Do you like reading quotes? I like reading quotes. Occasionally I find myself reading through several. Those that stick in my mind have a certain insouciance, tend to be amusing, or encapsulate a pithy observation. The authors span many fields from the sciences to literature. I rarely read those of celebrities, actors, or sports stars. It isn’t that they don’t have things to say, they do. It’s just that what they say doesn’t always click with me. It is the click that I wish to bring to your attention.
What does it mean to click with something? The dictionary classifies its usage as informal, having transitioned out of slang and into somewhat general usage. To click means to become suddenly clear or understandable. I would add a nuance to that. To click is also to resonate with one’s state of mind.
Some quotes I found of interest:
“You don’t have to burn books to destroy a culture. Just get people to stop reading them.”
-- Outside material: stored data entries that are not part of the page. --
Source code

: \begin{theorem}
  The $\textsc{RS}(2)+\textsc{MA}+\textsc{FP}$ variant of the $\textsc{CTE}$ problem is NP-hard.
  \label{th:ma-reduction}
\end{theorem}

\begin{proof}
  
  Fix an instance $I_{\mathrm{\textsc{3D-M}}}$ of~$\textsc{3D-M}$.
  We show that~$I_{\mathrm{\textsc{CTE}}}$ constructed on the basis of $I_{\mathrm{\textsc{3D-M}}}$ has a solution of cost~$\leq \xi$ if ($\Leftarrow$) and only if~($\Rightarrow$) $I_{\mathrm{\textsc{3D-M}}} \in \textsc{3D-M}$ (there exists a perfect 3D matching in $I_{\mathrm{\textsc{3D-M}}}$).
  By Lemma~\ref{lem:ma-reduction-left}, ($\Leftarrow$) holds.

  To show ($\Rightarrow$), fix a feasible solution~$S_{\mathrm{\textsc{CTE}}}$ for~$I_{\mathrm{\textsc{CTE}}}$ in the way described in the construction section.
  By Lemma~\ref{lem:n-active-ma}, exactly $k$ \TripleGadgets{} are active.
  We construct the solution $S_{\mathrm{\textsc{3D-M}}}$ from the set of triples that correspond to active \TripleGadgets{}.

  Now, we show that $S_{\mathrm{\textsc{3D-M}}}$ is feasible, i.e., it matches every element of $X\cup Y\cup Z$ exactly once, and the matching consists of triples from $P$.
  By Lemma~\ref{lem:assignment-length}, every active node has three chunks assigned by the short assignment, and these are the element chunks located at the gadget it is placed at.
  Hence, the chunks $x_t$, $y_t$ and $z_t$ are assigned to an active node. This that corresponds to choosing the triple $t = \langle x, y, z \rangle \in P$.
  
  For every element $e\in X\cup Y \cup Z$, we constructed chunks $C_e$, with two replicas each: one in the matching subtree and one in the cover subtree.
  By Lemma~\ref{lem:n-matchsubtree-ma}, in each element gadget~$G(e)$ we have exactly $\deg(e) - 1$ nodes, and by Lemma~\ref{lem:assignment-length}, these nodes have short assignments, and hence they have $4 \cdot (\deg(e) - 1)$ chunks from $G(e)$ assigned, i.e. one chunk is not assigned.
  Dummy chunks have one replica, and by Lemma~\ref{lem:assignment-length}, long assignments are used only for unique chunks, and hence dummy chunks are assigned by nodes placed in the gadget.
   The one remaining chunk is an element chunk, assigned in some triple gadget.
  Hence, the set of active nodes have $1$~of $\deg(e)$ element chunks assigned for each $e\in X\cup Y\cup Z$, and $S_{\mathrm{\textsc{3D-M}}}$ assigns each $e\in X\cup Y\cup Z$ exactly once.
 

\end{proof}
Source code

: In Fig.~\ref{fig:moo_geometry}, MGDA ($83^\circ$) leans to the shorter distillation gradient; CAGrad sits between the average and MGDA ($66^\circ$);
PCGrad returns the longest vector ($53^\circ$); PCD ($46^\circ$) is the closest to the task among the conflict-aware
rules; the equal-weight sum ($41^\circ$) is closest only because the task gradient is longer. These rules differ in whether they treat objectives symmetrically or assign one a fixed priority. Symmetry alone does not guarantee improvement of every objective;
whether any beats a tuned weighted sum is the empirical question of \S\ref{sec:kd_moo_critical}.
“It may be that the most striking thing about members of my literary generation in retrospect will be that we were allowed to say absolutely anything without fear of punishment.”
“There are things known and things unknown and in between are the doors.”
“Never love anyone who treats you like you’re ordinary.”
“Whenever you find yourself on the side of the majority, it is time to pause and reflect.”
“A change in the weather is sufficient to recreate the world and ourselves.”
Some quotes click with us. Some don’t. Anticipating what will click with a reader is difficult to know. The best one can do is to discover what thoughts click with oneself and why. That can be an eye-opener, which is likely why I read quotes in the first place.
Lastly, one by Tolstoy:
“In the name of God, stop a moment, cease your work, look around you.”